Verizon’s recently published Data Breach Investigations Report (DBIR) for 2025 reveals a worrying trend in the world of cybersecurity: the majority of ransomware attacks are now targeting small and medium-sized businesses (SMBs). According to the report, extortion malware was detected in a staggering 88% of breach incidents involving SMBs, contrasting sharply with the 39% recorded for larger organizations. This significant disparity underscores the increasing vulnerability of smaller enterprises in the face of sophisticated cyber threats.
The 2025 edition of the DBIR, made public on April 23, identified that ransomware played a role in 44% of all recorded attacks during the period from November 1, 2023, to October 31, 2024. This translates into approximately 12,195 data breaches, marking a substantial 37% increase in ransomware-related incidents compared to the previous year’s report, where ransomware was implicated in only 32% of such breaches. This sharp rise reflects the escalating challenges that organizations, especially SMBs, face in safeguarding their digital assets.
The report further clarifies the different forms of ransomware contributing to these alarming statistics. The high figures encompass both traditional encrypting ransomware and "pure extortion, non-encrypting" variants, which the report classified under extortion for the 2024 findings. This distinction is vital in understanding the diverse strategies employed by cybercriminals.
During a report launch event in London, Alistair Neil, Managing Director for Advanced Solutions International at Verizon Business, discussed the geographical implications of ransomware growth.

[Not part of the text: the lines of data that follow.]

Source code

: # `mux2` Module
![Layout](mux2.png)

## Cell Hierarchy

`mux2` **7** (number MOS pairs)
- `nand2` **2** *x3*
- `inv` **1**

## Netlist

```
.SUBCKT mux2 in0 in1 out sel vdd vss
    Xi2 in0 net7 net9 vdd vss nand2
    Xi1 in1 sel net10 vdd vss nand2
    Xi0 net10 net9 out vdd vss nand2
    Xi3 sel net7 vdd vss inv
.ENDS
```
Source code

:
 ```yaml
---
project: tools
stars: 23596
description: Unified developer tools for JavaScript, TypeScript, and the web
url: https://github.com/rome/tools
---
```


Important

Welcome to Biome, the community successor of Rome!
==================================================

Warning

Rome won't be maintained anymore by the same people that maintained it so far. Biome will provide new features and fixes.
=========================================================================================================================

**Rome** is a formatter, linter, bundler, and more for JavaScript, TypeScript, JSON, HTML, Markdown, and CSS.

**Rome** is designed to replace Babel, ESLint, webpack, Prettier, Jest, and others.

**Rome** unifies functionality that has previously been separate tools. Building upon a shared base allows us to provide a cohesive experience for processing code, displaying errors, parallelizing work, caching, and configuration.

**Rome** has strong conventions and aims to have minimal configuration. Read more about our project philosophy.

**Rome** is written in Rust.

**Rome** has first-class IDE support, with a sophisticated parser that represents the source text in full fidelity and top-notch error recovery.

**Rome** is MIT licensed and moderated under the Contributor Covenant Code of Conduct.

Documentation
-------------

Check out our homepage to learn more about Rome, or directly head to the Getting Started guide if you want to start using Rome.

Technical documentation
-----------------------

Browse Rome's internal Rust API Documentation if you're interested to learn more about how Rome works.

He emphasized that ransomware is no longer confined to the United States and Europe, as more organizations in the Asia-Pacific region are falling victim to these attacks. This trend highlights a concerning global meander in cybercrime, with perpetrators extending their reach to capitalize on vulnerabilities across diverse regions.
Interestingly, despite the uptick in ransomware attacks, the median ransom payments have seen a decline. Currently, the average ransom payment stands at $115,000, down from $150,000 the previous year. Nearly two-thirds of victims—64%—are now choosing to refuse payment, signifying a notable increase in resolve compared to just 50% two years prior. This shift could indicate a growing awareness among businesses about the potential consequences of complying with ransom demands.
Supporting this observation, recent findings from BlackFog suggest that ransomware groups are pivoting toward increasing the volume of attacks to compensate for diminished ransom payouts. The overall landscape reveals a strategic adjustment by cybercriminals as they grapple with the effects of heightened resistance from their targets.
Furthermore, the report unveils a more complex interplay of factors driving ransomware attacks. Notably, state-sponsored actors and advanced persistent threats (APTs) are increasingly utilizing ransomware tactics as part of their operations. Verizon’s analysis indicates that espionage-motivated campaigns accounted for 17% of all confirmed breaches during the reported period. This is particularly alarming in the Asia-Pacific region, where espionage constituted 20% of analyzed breaches, compared to only 8% in Europe, the Middle East, and Africa (EMEA), and a mere 4% in North America.
The report also suggests that these state-sponsored actors may be driven by more than just espionage motives. Approximately 28% of incidents involving such actors exhibited a financial incentive, revealing a dual agenda that combines traditional state interests with lucrative cybercriminal activities. Alistair Neil highlighted that threat actors are becoming more sophisticated, often engaging in system intrusions with multiple goals in mind. He noted that these actors frequently gather substantial amounts of data before deciding whether to leverage it for intellectual property or personally identifiable information theft, or even for extortion purposes.
Moreover, cyber-attack patterns differ across various industry sectors. The Verizon DBIR indicates that the administration and wholesale trade sectors are primary targets for cybercriminals seeking financial gain. Transportation, agriculture, and entertainment sectors are also significantly affected, with financial motives driving 99%, 98%, and 97% of breaches, respectively. Conversely, industries such as mining, utilities, and information are more frequently targeted for espionage, with 55% and 36% of breaches in these areas being attributed to cyber espionage.
In conclusion, as the landscape of ransomware attacks evolves, so too do the strategies employed by cybercriminals. The pressing need for enhanced cybersecurity protocols, particularly for small and medium businesses, is underscored by these findings. The data illustrates that a proactive approach is essential for organizations to defend against the ever-changing and increasingly sophisticated threats posed by both independent cybercriminals and state-sponsored actors alike.